Design of cascade P-P-FOPID controller based on marine predators algorithm for load frequency control of electric power systems

• Published in: Electrical engineering Vol. 107; no. 1; pp. 809 - 827
• Main Authors: Hussain, Jahanzeab, Zou, Runmin, Akhtar, Samina, Abouda, Khalid A.
• Format: Journal Article
• Language: English
• Published: Berlin/Heidelberg Springer Berlin Heidelberg 01.01.2025; Springer Nature B.V
• Subjects: Algorithms; Business metrics; Comparative analysis; Control systems design; Controllers; Design; Economics and Management; Electric power; Electric power systems; Electrical Engineering; Electrical loads; Electrical Machines and Networks; Energy Policy; Engineering; Fractals; Frequency control; Frequency deviation; Investigations; Optimization algorithms; Optimization techniques; Original Paper; Parameters; Power Electronics; Predators; Robust control; Turbines; Fractional-order PID controller; Load frequency control; Marine predators algorithm; Cascade controller; Interconnected power systems
• ISSN: 0948-7921; 1432-0487
• DOI: 10.1007/s00202-024-02551-0

As power network complexity increases, efficient control of frequency deviations and tie-line power fluctuations becomes crucial.

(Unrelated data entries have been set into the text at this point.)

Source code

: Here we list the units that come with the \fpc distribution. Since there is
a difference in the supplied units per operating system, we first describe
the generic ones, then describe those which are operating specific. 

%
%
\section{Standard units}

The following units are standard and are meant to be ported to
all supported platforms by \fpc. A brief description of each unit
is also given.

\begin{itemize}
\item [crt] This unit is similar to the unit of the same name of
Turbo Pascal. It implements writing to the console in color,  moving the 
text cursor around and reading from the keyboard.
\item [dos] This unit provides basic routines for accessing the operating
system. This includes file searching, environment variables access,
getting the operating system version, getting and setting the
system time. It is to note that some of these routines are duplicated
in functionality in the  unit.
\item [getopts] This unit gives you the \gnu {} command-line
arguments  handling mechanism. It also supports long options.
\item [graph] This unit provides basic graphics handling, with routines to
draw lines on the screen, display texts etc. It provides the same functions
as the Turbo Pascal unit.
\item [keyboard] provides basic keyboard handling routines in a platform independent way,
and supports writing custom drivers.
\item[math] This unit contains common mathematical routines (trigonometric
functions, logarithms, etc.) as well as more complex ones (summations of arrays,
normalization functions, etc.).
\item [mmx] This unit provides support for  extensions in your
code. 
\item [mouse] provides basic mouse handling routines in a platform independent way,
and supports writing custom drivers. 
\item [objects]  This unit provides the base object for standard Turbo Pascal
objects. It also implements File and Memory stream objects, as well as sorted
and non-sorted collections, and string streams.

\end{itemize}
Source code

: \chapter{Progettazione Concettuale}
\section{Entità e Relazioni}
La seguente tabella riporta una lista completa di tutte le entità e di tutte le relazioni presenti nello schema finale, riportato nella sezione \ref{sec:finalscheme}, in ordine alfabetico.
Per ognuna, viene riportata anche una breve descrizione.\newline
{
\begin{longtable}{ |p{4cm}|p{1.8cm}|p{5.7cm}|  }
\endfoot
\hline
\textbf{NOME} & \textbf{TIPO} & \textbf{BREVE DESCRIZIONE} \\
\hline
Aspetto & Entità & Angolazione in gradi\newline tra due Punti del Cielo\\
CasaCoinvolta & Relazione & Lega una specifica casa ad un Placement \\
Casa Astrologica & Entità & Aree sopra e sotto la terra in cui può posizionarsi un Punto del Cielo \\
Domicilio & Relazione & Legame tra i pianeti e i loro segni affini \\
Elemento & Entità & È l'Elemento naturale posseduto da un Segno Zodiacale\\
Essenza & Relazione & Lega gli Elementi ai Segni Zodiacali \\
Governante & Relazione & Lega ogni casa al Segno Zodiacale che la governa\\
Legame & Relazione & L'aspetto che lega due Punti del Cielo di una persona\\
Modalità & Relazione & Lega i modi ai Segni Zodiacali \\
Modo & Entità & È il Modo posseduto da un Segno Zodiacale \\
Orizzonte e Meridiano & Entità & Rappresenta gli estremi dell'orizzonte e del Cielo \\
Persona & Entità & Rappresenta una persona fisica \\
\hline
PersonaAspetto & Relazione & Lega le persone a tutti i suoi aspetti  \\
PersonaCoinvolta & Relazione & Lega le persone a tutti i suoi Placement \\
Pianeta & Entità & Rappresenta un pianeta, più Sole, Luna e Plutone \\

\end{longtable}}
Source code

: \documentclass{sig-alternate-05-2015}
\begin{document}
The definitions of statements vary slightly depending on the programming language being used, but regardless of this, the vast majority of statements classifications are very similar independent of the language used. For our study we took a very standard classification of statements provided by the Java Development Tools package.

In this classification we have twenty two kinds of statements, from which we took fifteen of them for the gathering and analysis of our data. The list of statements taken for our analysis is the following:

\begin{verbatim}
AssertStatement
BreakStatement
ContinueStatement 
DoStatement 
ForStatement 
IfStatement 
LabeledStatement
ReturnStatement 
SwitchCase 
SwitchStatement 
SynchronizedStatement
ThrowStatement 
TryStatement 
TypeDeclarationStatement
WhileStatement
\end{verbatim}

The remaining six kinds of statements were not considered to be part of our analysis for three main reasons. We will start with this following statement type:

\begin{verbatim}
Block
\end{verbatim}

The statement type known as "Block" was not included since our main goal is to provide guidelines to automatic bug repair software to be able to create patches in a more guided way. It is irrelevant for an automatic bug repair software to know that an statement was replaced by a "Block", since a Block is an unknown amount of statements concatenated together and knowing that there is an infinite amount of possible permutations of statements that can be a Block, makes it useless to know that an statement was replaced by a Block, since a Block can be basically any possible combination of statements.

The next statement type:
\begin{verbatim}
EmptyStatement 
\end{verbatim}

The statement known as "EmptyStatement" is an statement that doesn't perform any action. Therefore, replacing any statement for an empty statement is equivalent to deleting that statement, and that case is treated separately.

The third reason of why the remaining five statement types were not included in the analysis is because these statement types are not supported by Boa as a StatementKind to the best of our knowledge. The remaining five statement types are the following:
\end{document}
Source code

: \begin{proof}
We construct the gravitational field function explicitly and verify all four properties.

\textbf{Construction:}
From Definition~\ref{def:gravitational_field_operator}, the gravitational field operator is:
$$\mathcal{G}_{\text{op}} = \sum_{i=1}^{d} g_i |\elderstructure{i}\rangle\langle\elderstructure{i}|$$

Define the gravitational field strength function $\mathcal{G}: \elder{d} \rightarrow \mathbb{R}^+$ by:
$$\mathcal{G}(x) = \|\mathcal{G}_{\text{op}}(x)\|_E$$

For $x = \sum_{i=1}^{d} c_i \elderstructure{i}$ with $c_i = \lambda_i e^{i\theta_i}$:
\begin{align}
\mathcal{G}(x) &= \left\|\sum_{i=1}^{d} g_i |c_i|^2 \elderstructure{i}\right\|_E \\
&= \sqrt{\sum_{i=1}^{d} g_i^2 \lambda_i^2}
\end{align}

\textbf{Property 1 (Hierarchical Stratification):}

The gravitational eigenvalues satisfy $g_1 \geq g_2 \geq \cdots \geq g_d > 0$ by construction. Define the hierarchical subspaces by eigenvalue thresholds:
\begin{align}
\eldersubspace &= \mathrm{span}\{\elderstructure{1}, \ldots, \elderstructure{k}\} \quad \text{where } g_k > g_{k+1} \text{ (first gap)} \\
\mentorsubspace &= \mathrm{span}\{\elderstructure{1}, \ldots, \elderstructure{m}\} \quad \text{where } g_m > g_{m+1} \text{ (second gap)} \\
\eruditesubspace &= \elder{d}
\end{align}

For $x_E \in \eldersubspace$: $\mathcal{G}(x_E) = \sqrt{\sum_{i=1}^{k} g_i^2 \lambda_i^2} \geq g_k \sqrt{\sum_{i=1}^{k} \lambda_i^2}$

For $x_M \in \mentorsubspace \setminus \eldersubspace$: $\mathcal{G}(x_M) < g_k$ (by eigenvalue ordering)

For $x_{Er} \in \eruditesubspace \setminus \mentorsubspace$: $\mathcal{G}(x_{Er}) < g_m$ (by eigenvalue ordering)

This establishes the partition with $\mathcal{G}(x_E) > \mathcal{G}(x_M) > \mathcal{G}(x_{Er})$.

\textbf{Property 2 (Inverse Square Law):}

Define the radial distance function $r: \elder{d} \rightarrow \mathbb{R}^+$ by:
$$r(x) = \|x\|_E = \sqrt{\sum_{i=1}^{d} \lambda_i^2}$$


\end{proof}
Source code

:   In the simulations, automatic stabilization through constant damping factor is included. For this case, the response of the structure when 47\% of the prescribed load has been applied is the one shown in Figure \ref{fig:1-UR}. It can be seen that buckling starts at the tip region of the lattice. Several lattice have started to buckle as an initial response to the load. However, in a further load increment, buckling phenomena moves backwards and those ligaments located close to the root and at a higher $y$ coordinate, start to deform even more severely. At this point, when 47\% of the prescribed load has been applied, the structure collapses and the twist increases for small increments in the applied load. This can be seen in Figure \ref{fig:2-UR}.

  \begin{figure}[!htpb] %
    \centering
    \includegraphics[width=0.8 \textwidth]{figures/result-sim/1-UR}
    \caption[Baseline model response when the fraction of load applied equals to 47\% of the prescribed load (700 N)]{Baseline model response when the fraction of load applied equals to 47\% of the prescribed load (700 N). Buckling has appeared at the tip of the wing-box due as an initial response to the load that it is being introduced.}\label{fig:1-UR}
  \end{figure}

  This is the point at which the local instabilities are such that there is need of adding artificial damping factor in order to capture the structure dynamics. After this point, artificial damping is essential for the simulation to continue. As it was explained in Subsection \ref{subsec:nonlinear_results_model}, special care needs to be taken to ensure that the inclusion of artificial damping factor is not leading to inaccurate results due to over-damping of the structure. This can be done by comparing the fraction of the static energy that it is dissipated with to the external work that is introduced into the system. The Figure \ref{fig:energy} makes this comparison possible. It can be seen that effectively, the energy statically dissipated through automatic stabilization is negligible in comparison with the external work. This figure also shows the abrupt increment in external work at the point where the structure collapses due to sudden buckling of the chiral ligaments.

Load frequency control (LFC) addresses these issues by managing generation-consumption mismatches. This paper introduces a unique P-P-FOPID cascade controller for LFC, combining a proportional controller with a fractional-order PID. The marine predators algorithm (MPA), known for its benefits like being parameter-less, derivative-free, user-friendly, flexible, and simple, is employed to optimize the controller’s parameters using the integral time absolute error criterion. Tested on three power systems, the proposed controller outperforms single-structure FOPID controller based on MPA and recent approaches in reducing ITAE, settling time, and frequency and tie-line power deviations. In comparative analysis, the proposed MPA-tuned P-P-FOPID controller achieves a 60% and 11% decrease in ITAE compared to the second-best DSA-optimized FOPI-FOPD controller for Systems 1 and 2, respectively, and a 25% decrease compared to the second-best MPA-tuned FOPID controller for System 3. Furthermore, the controller’s robustness against parametric uncertainties is confirmed through variations in fundamental parameters.